From the entries below, return only the lines starting at the one that contains "2.62 (1.5, 3.38)\\" and ending at the one that contains "3.19 (2.97, 3.38)\\", exactly as they stand.
[[ SOURCE MATERIAL, beginning ]]
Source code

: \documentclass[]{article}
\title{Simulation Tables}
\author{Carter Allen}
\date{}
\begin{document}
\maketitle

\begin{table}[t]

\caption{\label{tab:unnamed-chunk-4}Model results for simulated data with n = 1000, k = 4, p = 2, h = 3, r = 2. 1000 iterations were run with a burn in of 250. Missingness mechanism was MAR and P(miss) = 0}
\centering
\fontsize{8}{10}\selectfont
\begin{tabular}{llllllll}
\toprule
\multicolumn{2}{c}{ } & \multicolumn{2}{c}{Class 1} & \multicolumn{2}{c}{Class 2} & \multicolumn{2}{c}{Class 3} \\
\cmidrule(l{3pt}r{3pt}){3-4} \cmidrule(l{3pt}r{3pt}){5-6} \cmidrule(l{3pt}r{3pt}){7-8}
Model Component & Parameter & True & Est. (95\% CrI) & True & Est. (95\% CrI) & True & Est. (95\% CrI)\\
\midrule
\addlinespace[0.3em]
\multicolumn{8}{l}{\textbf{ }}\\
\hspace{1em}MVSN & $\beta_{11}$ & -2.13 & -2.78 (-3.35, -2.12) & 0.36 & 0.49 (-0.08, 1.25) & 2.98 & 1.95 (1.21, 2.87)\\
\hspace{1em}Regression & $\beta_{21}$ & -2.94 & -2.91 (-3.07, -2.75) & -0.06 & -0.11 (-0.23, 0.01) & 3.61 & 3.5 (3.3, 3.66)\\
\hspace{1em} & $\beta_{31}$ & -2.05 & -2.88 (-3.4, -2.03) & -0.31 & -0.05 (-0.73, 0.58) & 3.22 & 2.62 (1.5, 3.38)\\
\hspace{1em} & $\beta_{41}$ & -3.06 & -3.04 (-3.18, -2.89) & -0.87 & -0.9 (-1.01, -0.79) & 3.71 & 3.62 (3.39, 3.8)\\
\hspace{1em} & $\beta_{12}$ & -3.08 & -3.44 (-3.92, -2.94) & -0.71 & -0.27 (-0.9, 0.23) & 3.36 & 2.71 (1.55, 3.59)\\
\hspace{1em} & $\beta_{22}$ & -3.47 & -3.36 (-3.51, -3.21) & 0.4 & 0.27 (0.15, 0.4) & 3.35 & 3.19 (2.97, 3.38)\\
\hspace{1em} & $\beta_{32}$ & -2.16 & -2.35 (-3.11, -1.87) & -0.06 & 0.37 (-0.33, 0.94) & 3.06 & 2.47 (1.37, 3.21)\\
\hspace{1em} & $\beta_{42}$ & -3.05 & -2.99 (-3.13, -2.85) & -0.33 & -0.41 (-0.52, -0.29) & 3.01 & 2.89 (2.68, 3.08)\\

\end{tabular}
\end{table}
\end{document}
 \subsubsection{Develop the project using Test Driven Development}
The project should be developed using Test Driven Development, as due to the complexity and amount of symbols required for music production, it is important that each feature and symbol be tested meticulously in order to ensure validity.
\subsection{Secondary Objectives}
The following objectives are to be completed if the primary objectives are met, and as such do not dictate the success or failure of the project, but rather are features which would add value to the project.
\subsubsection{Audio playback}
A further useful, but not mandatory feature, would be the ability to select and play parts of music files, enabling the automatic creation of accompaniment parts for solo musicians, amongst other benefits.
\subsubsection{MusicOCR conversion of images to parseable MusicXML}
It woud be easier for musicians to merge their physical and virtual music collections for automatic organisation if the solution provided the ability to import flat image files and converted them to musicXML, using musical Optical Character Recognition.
[[ SOURCE MATERIAL, end ]]
ANSWER BELOW
\hspace{1em} & $\beta_{31}$ & -2.05 & -2.88 (-3.4, -2.03) & -0.31 & -0.05 (-0.73, 0.58) & 3.22 & 2.62 (1.5, 3.38)\\
\hspace{1em} & $\beta_{41}$ & -3.06 & -3.04 (-3.18, -2.89) & -0.87 & -0.9 (-1.01, -0.79) & 3.71 & 3.62 (3.39, 3.8)\\
\hspace{1em} & $\beta_{12}$ & -3.08 & -3.44 (-3.92, -2.94) & -0.71 & -0.27 (-0.9, 0.23) & 3.36 & 2.71 (1.55, 3.59)\\
\hspace{1em} & $\beta_{22}$ & -3.47 & -3.36 (-3.51, -3.21) & 0.4 & 0.27 (0.15, 0.4) & 3.35 & 3.19 (2.97, 3.38)\\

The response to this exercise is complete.